In this interview Amy Nurnberger, who is the Program Head, Data Management Services and Interim Department Head, Data and Specialized Services at MIT Libraries, answers questions from Katie Mika about the importance of creating open infrastructure to share and, crucially, cite research data. Amy discusses:
A current MIT project to automatically index research data outputs published by Institute affiliates in open repositories around the world;
The importance of creating and upholding systems of openness and equity in open access movements;
The value of normalizing data citation for developing an understanding of data use and sharing practices; and
Resisting impulses to treat potential or emerging data citation metrics like existing article citation metrics which may replicate existing systemic problems.
Thank you for the invitation to participate! My name is Amy Nurnberger (she/her), and I currently hold the roles at the MIT Libraries of Program Head, Data Management Services, and Interim Department Head, Data and Specialized Services. At MIT, I also co-chair the ad-hoc Research Data Group and the Open Access Task Force Implementation Team.
Outside of MIT, I am an adjunct assistant professor at Teachers College, Columbia University in the Learning Analytics program, teaching management of education data. I also represent MIT Libraries on the Research Data Alliance’s Organisational Advisory Board and contribute to a variety of editorial boards and advisory committees.
Perhaps needless to say, but the following are my opinions, and not those of any associated organizations. In all of these roles, my overarching goal is to increase the impact and effectiveness of research through good management and stewardship of diverse research outputs, with a focus on research data (broadly interpreted). Bringing about good management and stewardship means focusing on infrastructure, which comprises people, policies and technologies, and systems, which include individuals, teams, practices, and processes, in context and in interaction. Implicit in all of this work are the principles of openness, equity, and respect. Repeatedly, scholarly systems are demonstrably more successful in achieving both research and societal goals when they strive for openness and equity [PDF] while respecting their stakeholders and collaborators.

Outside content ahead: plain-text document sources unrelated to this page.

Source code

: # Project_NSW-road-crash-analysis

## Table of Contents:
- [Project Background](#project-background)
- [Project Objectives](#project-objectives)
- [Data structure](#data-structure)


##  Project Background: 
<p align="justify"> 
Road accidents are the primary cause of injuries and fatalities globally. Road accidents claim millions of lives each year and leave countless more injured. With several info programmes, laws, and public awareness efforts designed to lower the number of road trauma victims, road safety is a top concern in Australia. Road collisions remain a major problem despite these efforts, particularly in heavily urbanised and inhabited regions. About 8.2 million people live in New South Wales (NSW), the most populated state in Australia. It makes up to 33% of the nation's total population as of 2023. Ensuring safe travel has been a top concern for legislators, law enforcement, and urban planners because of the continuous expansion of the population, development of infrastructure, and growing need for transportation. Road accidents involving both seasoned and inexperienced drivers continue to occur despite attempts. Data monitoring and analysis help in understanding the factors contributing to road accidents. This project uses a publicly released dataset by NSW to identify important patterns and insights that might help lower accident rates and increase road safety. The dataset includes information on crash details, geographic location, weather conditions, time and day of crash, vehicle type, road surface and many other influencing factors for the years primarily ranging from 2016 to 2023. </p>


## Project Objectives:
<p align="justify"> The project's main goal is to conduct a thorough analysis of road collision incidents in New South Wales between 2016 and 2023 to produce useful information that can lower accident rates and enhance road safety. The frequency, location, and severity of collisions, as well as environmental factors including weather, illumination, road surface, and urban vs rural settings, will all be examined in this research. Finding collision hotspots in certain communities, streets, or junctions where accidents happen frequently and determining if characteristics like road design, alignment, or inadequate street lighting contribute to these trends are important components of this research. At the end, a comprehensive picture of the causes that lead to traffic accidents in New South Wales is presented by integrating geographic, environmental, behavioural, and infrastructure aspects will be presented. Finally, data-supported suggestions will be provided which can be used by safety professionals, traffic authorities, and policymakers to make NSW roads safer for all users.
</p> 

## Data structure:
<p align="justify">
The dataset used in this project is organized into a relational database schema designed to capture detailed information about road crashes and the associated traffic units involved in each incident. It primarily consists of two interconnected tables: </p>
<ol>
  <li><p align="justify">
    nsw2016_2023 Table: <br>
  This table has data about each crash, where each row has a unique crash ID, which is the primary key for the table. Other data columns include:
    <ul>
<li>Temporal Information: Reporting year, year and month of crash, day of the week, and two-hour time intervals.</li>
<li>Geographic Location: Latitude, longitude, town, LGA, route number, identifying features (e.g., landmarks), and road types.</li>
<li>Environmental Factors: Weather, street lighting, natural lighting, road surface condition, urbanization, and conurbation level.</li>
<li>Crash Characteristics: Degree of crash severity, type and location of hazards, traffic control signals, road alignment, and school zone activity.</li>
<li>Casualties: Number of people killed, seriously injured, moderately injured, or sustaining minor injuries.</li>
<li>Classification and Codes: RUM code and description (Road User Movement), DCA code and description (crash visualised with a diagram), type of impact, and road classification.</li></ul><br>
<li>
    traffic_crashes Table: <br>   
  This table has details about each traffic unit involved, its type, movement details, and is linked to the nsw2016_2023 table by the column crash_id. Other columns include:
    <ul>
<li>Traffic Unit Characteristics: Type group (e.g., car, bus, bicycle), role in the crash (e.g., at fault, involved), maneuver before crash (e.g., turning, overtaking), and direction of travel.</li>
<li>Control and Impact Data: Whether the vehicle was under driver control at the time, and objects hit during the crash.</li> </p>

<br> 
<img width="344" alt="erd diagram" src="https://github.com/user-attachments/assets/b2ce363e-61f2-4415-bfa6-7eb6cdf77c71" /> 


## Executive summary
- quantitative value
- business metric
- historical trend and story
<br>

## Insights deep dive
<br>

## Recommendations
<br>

As you can tell from the names, our main focus is around issues concerning research data. However, we also collaborate closely with our colleagues in Scholarly Communications and Collections Strategy (SCCS) in the larger space of Open Scholarship. The connecting theme is that in order for scholarship to be shared, built on, and extended productively it must be accomplished and promulgated in ways that support these activities rather than raise barriers to them. Within the space of research data, we actively support training, guidance, practices, and tools that contribute to the production of data and research outputs that can be made open, in ways that align with the FAIR principles of findable, accessible, interoperable and reusable for our research community. We also participate in conversations at the institutional, regional, national, and global levels around effecting Open Data and Open Scholarship at each of these levels. Internally, we work to build awareness of the many roles that libraries play in the research data and Open Data spaces. One project we are currently working on across the MIT Libraries, and with select faculty partners, is creating a tool that can automatically index MIT-produced research data products from open repositories. We think this is an exciting and useful way to demonstrate the breadth of what is available and the importance of Open Data.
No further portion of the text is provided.